Still, every hour I’d make a cappuccino and set it next to me on the counter—just in case he wandered inside and couldn’t decide what to order. Just in case that kind of random, movie-star moment actually happened.
But it did—sort of. It was a Thursday morning, and I whistled on my way to work. I still remember it—from the angle of the sun on the windows to the grains of espresso littering the counter. There was something that had gone awry with me, something that went overboard. The two previous nights, I had dreamt about him—a scene that played on and on repeatedly. He would walk in front of the cafe again and again, but it was only the two of us. Nobody inside. Nobody outside. It was so unnervingly pleasant, I couldn’t sleep—I just wanted to see that smile in person, in front of me.

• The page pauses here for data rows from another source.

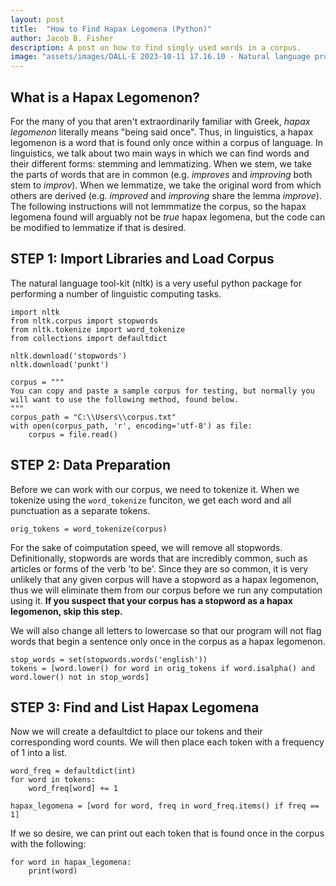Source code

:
 ```yaml
---
layout: post
title:  "How to Find Hapax Legomena (Python)"
author: Jacob B. Fisher
description: A post on how to find singly used words in a corpus.
image: "assets/images/DALL·E 2023-10-11 17.16.10 - Natural language processing neural network picture.png"
--- 
```


## What is a Hapax Legomenon?  

For the many of you that aren't extraordinarily familiar with Greek, *hapax legomenon* literally means "being said once". Thus, in linguistics, a hapax legomenon is a word that is found only once within a corpus of language.
In linguistics, we talk about two main ways in which we can find words and their different forms: stemming and lemmatizing. When we stem, we take the parts of words that are in common (e.g. *improves* and *improving* both stem to *improv*). 
When we lemmatize, we take the original word from which others are derived (e.g. *improved* and *improving* share the lemma *improve*). The following instructions will not lemmmatize the corpus, so the hapax legomena found will arguably not be *true* hapax legomena, but the code can be modified to lemmatize if that is desired.

STEP 1: Import Libraries and Load Corpus
---
The natural language tool-kit (nltk) is a very useful python package for performing a number of linguistic computing tasks.  
```
import nltk
from nltk.corpus import stopwords
from nltk.tokenize import word_tokenize
from collections import defaultdict

nltk.download('stopwords')
nltk.download('punkt')
```

```
corpus = """
You can copy and paste a sample corpus for testing, but normally you will want to use the following method, found below.
"""
corpus_path = "C:\\Users\\corpus.txt"
with open(corpus_path, 'r', encoding='utf-8') as file:
    corpus = file.read()
```

STEP 2: Data Preparation
---
Before we can work with our corpus, we need to tokenize it. When we tokenize using the `word_tokenize` funciton, we get each word and all punctuation as a separate tokens. 

```
orig_tokens = word_tokenize(corpus)
```
For the sake of coimputation speed, we will remove all stopwords. Definitionally, stopwords are words that are incredibly common, such as articles or forms of the verb 'to be'. Since they are so common, it is very unlikely that any given corpus will have a stopword as a hapax legomenon, thus we will eliminate them from our corpus before we run any computation using it. **If you suspect that your corpus has a stopword as a hapax legomenon, skip this step.**

We will also change all letters to lowercase so that our program will not flag words that begin a sentence only once in the corpus as a hapax legomenon.
```
stop_words = set(stopwords.words('english'))
tokens = [word.lower() for word in orig_tokens if word.isalpha() and word.lower() not in stop_words]
```

STEP 3: Find and List Hapax Legomena
---
Now we will create a defaultdict to place our tokens and their corresponding word counts. We will then place each token with a frequency of 1 into a list.

```
word_freq = defaultdict(int)
for word in tokens:
    word_freq[word] += 1

hapax_legomena = [word for word, freq in word_freq.items() if freq == 1]
```
If we so desire, we can print out each token that is found once in the corpus with the following:
```
for word in hapax_legomena:
    print(word)
```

That Thursday was a slow one. The air was crisp and cool, as it sometimes is in the peak of spring, and the city was still waking up and figuring out what shoes to wear. By 9 o’clock, though, the regulars were rolling in and begging for their scripted dose of caffeine. Each one ushered in silently, wearing a smile on their face. No yelling business moguls, no grouchy investors, no overworked real estate agents with guttural growls—just good people with wide smiles. And then I saw him turn the corner.
His gait was beautiful and intentional, gliding across the concerete with dance-like grace. I saw the orange hue of the sun light up his face as he crossed in front of the sagging bay window, and I gulped. Dropping a mocha latte on my scarred feet, I grabbed the cappuccino sitting next to me, jumped over the counter, and tore open the door. Every set of eyes widened, turned, and fixed directly on me.
“Thought you could use some coffee?” That was all I could think to say as the world collected itself.
He grinned at me through chipped, browning teeth and wailed a cheery laugh. It bounced off the tired brick of the coffee shop and settled on my ears. “Thanks, that’s— really sw—eet of —you,” he stuttered, surprisingly unstartled by what had just happened. And then his eyes shifted to the bus stop behind me, and gently brushing me aside, he took the ceramic cup filled with lukewarm coffee and hobbled to the bench beside the sign for bus number 12.
I must have stared for hours—it felt like that, at least. He never stared back. And slowly, awakened by the piercing sun, I, too, hobbled back into the coffee shop, crawled behind the counter, and sheepishly began churning out coffee grounds to the resurrected buzz of shouts and shenanigans.
He never did return that cup. But every day he walked on the sidewalk in front of the coffee shop, and every day I let him go. Every day, the caffeine-hungry faces stretched thin and hushed for a pregnant moment, waiting for the boy in the Superman glasses to pass me by.